▸ **Exercise details**: Every line in the records below with the string "packets" needs to be copied out.

▸ **Saved data entries**:
►

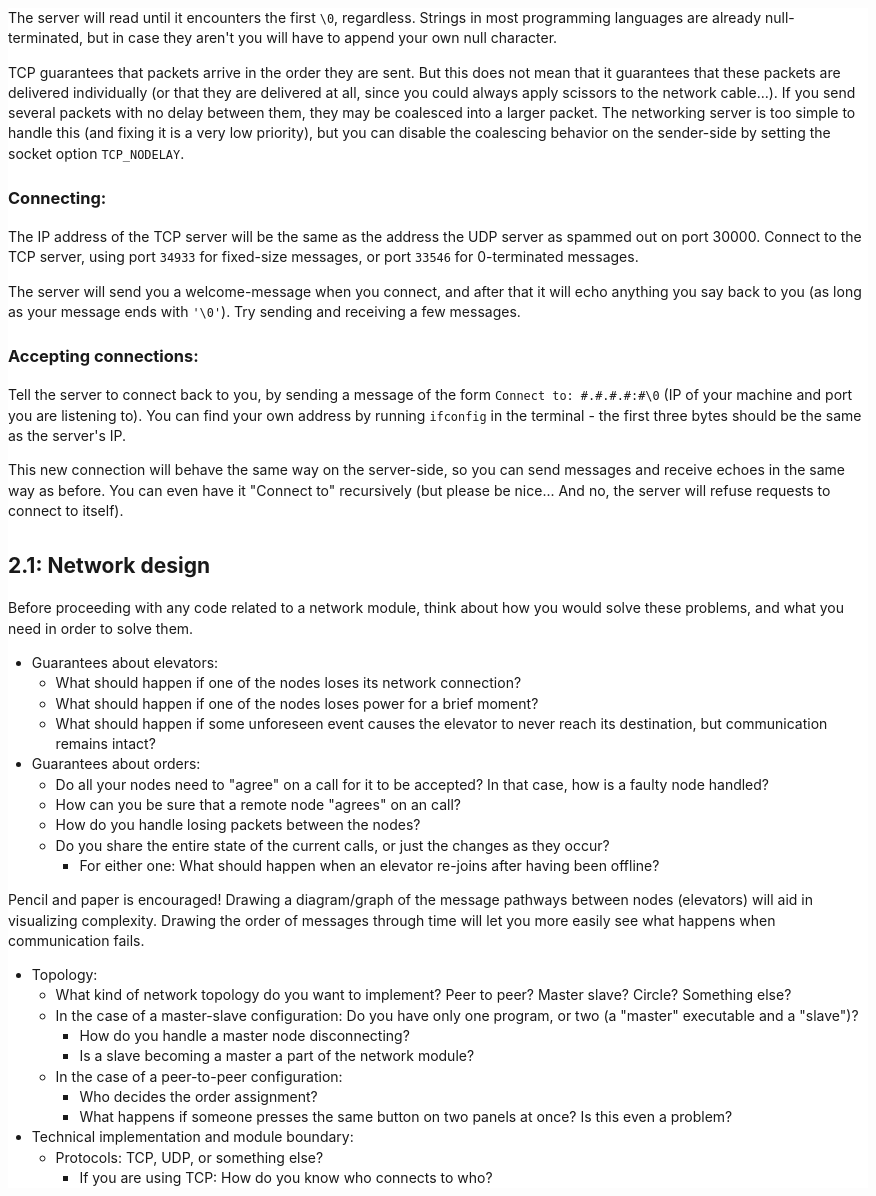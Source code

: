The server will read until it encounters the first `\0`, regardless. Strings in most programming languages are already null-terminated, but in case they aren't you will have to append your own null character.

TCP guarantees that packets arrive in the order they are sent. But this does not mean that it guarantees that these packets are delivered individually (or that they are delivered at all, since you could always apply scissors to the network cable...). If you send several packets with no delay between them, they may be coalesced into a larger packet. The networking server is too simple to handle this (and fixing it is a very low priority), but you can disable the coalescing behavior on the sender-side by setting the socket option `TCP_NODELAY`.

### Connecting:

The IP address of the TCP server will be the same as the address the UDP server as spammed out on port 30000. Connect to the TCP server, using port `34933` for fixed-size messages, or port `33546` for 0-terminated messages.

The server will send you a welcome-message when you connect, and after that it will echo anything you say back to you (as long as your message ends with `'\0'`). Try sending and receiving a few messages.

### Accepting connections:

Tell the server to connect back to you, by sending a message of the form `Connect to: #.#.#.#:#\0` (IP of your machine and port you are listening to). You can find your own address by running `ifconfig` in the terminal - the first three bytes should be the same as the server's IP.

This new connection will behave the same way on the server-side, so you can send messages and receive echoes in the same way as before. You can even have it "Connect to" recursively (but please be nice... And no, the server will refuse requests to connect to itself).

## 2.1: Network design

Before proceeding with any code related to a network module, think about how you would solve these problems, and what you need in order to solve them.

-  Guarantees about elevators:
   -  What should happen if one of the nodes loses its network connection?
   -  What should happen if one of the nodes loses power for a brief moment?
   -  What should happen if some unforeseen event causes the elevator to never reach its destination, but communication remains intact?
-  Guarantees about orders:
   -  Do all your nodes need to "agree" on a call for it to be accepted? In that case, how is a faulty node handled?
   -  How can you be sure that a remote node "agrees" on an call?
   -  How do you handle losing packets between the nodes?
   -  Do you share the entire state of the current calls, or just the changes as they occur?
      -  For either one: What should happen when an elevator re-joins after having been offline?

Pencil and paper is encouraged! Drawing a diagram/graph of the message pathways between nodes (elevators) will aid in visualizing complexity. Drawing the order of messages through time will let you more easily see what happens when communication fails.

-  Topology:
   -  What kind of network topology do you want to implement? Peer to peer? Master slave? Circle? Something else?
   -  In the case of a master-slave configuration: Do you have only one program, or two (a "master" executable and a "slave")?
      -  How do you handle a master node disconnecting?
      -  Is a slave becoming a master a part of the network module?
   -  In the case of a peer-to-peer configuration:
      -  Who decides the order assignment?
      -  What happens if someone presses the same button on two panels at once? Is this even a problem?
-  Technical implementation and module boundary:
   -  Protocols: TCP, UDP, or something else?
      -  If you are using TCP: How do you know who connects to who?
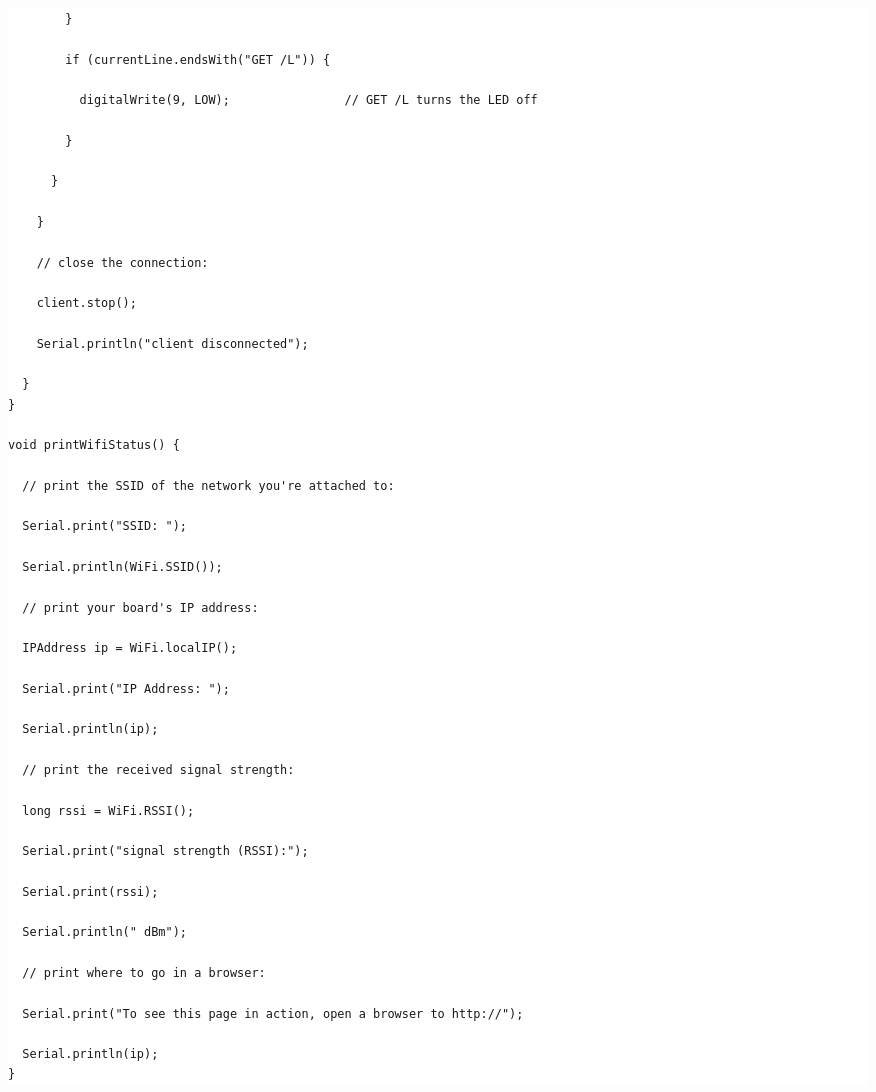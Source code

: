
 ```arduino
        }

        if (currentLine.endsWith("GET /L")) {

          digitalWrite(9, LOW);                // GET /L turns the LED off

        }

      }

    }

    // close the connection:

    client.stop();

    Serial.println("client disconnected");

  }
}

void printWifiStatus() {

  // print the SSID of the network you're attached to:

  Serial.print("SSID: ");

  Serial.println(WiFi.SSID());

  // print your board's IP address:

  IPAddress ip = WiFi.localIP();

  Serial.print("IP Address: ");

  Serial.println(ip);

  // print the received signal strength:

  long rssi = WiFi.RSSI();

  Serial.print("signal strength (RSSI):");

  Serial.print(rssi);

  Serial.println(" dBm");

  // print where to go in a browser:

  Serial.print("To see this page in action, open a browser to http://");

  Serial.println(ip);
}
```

◄

▸ **Your response**:
TCP guarantees that packets arrive in the order they are sent. But this does not mean that it guarantees that these packets are delivered individually (or that they are delivered at all, since you could always apply scissors to the network cable...). If you send several packets with no delay between them, they may be coalesced into a larger packet. The networking server is too simple to handle this (and fixing it is a very low priority), but you can disable the coalescing behavior on the sender-side by setting the socket option `TCP_NODELAY`.
   -  How do you handle losing packets between the nodes?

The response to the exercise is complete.